The dehumanization of newborns isn’t new but it’s getting worse.

Mr. Giubilini and Ms. Minerva’s article must be a wake-up call. The lives of young children – an unprotected class – are under assault. Hard questions need to be asked and answered, and defenders of life must mobilized. We have a duty to protect the weakest and most vulnerable from violence.

As lawmakers, we must strive for consistency.

Why do so many who claim to be proponents of human rights systematically dehumanize and exclude the weakest and most vulnerable human beings from legal protection?

Why the modern-day surge in prejudice and ugly bias against unborn children and newborns? Why the policy of exclusion rather than inclusion?

Why is lethal violence against children – abortion and premeditated killing of newborn infants – marketed and sold as benign, progressive, enlightened and compassionate?

Why have so many “good people” turned a blind eye and looked askance as mothers are wounded by abortion and babies in the womb are pulverized by suction machines 20 to 30 times more powerful than household vacuum cleaners, dismembered with surgical knives or poisoned with chemicals? Looking back, how could anyone in this House or Senate, or both presidents Obama and Clinton, justify the hideous procedure called partial-birth abortion?

Since 1973, more than 54 million babies have had abortion forced on them. Some of those children have been exterminated in the second and third trimester, suffering excruciating pain as the abortionist committed his violence.

Why are some surprised that the new emerging class of victims – newborns – are being slaughtered in the Netherlands and elsewhere, while a perverse proposal to murder any newborn child – sick or healthy – is advanced in an otherwise serious and respected ethics journal?

Children – born and unborn – are precious.

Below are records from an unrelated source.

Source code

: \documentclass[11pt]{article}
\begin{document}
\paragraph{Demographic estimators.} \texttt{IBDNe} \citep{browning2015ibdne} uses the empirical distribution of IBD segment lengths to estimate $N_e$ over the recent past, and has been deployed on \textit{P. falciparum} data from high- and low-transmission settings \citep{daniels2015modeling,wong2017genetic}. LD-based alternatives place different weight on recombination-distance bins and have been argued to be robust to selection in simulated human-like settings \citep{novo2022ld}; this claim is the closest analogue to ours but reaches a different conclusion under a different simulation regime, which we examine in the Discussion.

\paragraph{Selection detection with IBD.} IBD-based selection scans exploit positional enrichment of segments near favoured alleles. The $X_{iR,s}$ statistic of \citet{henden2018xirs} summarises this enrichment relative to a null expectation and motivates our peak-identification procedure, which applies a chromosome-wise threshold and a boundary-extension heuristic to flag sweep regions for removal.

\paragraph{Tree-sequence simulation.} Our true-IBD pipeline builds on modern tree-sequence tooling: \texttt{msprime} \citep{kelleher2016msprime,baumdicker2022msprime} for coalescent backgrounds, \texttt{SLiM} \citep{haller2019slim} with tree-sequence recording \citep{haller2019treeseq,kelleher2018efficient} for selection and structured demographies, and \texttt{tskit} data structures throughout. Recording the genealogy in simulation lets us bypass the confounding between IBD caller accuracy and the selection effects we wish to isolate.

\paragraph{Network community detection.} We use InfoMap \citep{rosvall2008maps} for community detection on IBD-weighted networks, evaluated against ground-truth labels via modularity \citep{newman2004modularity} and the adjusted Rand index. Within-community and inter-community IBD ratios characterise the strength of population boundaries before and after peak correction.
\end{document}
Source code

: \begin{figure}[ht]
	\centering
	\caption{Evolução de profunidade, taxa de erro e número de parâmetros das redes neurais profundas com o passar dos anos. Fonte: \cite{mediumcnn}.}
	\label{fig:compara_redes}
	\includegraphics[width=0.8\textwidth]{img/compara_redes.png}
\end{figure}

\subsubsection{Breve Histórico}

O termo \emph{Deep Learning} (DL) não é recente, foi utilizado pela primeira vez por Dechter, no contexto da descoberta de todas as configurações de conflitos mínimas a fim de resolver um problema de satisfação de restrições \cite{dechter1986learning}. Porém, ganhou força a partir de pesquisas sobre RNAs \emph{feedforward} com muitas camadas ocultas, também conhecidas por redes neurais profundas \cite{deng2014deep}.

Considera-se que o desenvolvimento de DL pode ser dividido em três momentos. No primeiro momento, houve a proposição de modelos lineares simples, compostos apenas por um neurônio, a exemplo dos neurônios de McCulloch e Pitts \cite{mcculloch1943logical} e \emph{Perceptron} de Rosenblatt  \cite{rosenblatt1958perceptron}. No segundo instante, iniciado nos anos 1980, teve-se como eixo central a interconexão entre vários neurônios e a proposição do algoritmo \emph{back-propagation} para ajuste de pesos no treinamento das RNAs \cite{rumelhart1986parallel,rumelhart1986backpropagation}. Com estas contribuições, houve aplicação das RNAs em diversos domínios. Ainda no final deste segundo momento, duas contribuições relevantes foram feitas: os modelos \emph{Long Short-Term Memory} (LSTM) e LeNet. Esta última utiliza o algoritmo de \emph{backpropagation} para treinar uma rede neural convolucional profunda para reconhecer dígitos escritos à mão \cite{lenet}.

Children – sick, disabled or healthy – possess fundamental human rights that no sane or compassionate society can abridge.

The premeditated murder of newborn babies is being justified as morally equivalent to abortion.

Congress, the courts, the president and society at large have a sacred duty to protect all children from violence, murder and exploitation. We don’t have a moment to lose.

Rep. Chris Smith is a New Jersey Republican.